We had a delicious barbecue onboard for lunch, featuring salmon, hotdogs, and ribs, along with corn on the cob, baked beans, potato slaw and cole slaw. The delicious, finger-licking good meal was topped off with a warm berry cobbler or blond brownie.
Time passed by slowly as the ship made her way upstream. Each sharp bend in the river delivered a new geological lesson, since the rock formations were so diverse. The ship also passed through more locks.
Dinner was another treat with red snapper or pork loin on the menu. After the big lunch and dinner, the hot chocolate lava cake was almost TOO much.

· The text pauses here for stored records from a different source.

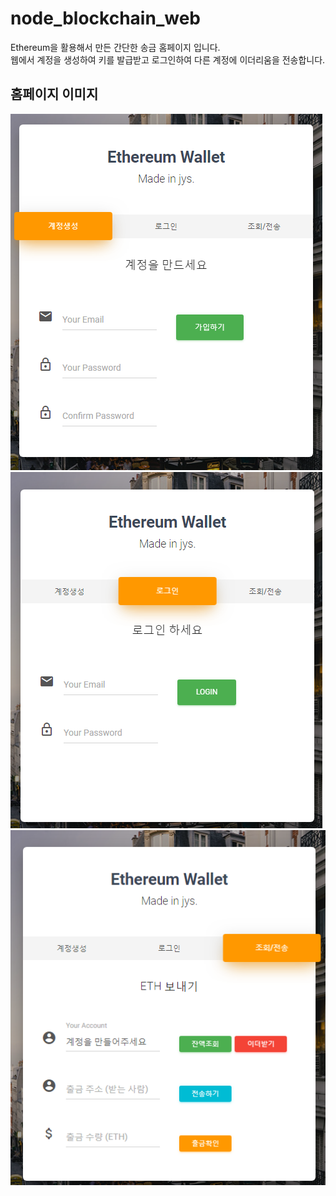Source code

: # node_blockchain_web
Ethereum을 활용해서 만든 간단한 송금 홈페이지 입니다.  
웹에서 계정을 생성하여 키를 발급받고 로그인하여 다른 계정에 이더리움을 전송합니다.  

## 홈페이지 이미지
![eth_create](./readmeImg/eth_create.png) ![eth_login](./readmeImg/eth_login.png) ![eth_send](./readmeImg/eth_send.png)  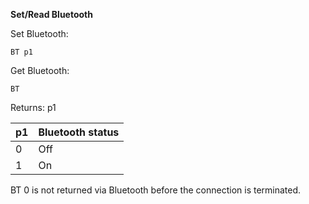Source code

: __Set/Read Bluetooth__

Set Bluetooth:

	BT p1

Get Bluetooth:

	BT

Returns: p1

| p1  | Bluetooth status |
| --- | --- |
| 0 | Off |
| 1 | On  |

BT 0 is not returned via Bluetooth before the connection is terminated.
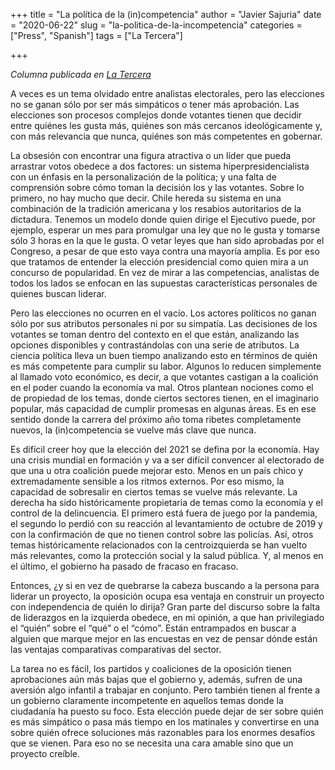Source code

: +++
title = "La política de la (in)competencia"
author = "Javier Sajuria"
date = "2020-06-22"
slug = "la-politica-de-la-incompetencia"
categories = ["Press", "Spanish"]
tags = ["La Tercera"]

+++

_Columna publicada en [La Tercera][1]_

A veces es un tema olvidado entre analistas electorales, pero las elecciones no se ganan sólo por ser más simpáticos o tener más aprobación. Las elecciones son procesos complejos donde votantes tienen que decidir entre quiénes les gusta más, quiénes son más cercanos ideológicamente y, con más relevancia que nunca, quiénes son más competentes en gobernar.

La obsesión con encontrar una figura atractiva o un líder que pueda arrastrar votos obedece a dos factores: un sistema hiperpresidencialista con un énfasis en la personalización de la política; y una falta de comprensión sobre cómo toman la decisión los y las votantes. Sobre lo primero, no hay mucho que decir. Chile hereda su sistema en una combinación de la tradición americana y los resabios autoritarios de la dictadura. Tenemos un modelo donde quien dirige el Ejecutivo puede, por ejemplo, esperar un mes para promulgar una ley que no le gusta y tomarse sólo 3 horas en la que le gusta. O vetar leyes que han sido aprobadas por el Congreso, a pesar de que esto vaya contra una mayoría amplia. Es por eso que tratamos de entender la elección presidencial como quien mira a un concurso de popularidad. En vez de mirar a las competencias, analistas de todos los lados se enfocan en las supuestas características personales de quienes buscan liderar.

Pero las elecciones no ocurren en el vacío. Los actores políticos no ganan sólo por sus atributos personales ni por su simpatía. Las decisiones de los votantes se toman dentro del contexto en el que están, analizando las opciones disponibles y contrastándolas con una serie de atributos. La ciencia política lleva un buen tiempo analizando esto en términos de quién es más competente para cumplir su labor. Algunos lo reducen simplemente al llamado voto económico, es decir, a que votantes castigan a la coalición en el poder cuando la economía va mal. Otros plantean nociones como el de propiedad de los temas, donde ciertos sectores tienen, en el imaginario popular, más capacidad de cumplir promesas en algunas áreas. Es en ese sentido donde la carrera del próximo año toma ribetes completamente nuevos, la (in)competencia se vuelve más clave que nunca.

Es difícil creer hoy que la elección del 2021 se defina por la economía. Hay una crisis mundial en formación y va a ser difícil convencer al electorado de que una u otra coalición puede mejorar esto. Menos en un país chico y extremadamente sensible a los ritmos externos. Por eso mismo, la capacidad de sobresalir en ciertos temas se vuelve más relevante. La derecha ha sido históricamente propietaria de temas como la economía y el control de la delincuencia. El primero está fuera de juego por la pandemia, el segundo lo perdió con su reacción al levantamiento de octubre de 2019 y con la confirmación de que no tienen control sobre las policías. Así, otros temas históricamente relacionados con la centroizquierda se han vuelto más relevantes, como la protección social y la salud pública. Y, al menos en el último, el gobierno ha pasado de fracaso en fracaso.

Entonces, ¿y si en vez de quebrarse la cabeza buscando a la persona para liderar un proyecto, la oposición ocupa esa ventaja en construir un proyecto con independencia de quién lo dirija? Gran parte del discurso sobre la falta de liderazgos en la izquierda obedece, en mi opinión, a que han privilegiado el “quién” sobre el “qué” o el “cómo”. Están entrampados en buscar a alguien que marque mejor en las encuestas en vez de pensar dónde están las ventajas comparativas comparativas del sector.

La tarea no es fácil, los partidos y coaliciones de la oposición tienen aprobaciones aún más bajas que el gobierno y, además, sufren de una aversión algo infantil a trabajar en conjunto. Pero también tienen al frente a un gobierno claramente incompetente en aquellos temas donde la ciudadanía ha puesto su foco. Esta elección puede dejar de ser sobre quién es más simpático o pasa más tiempo en los matinales y convertirse en una sobre quién ofrece soluciones más razonables para los enormes desafíos que se vienen. Para eso no se necesita una cara amable sino que un proyecto creíble.

 [1]: https://www.latercera.com/opinion/noticia/la-politica-de-la-incompetencia/2O2R3TVVCRH65NE25VUCQAU7N4/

After dinner, Roger delivered part 2 of his story of George Drouiliard. This time he dressed in buckskin, topped with a coonskin cap.
Lewis & Clark and the Nez Perce Nation
Wednesday morning the small ship was in Clarkston, Washington. This day was the one I had most looked forward to--a jet boat ride 90 miles up the Snake River through famous Hells Canyon.
Before boarding the two jet boats, we were treated to an educational presentation on the Nez Perce Nation by Angel Sobatta. She discussed her ancestors and used old photos of her extended family to make the story come to life. It was fascinating to learn about her family history, cultural traditions, and how the Nez Perce Indians first greeted the white men to their area, but then eventually fought with them, due to cultural misunderstandings.
Mom and I made a wise choice of seats--the right (starboard) side of the boat, which was in the shade for both the morning and afternoon.
The two jet boats stopped for a short break about 10:30 am at Cache Creek Ranch, where they served banana bread and coffee. Cache Creek was a wonderful small oasis on the river, with lush grass and fruit trees on a point overlooking the river.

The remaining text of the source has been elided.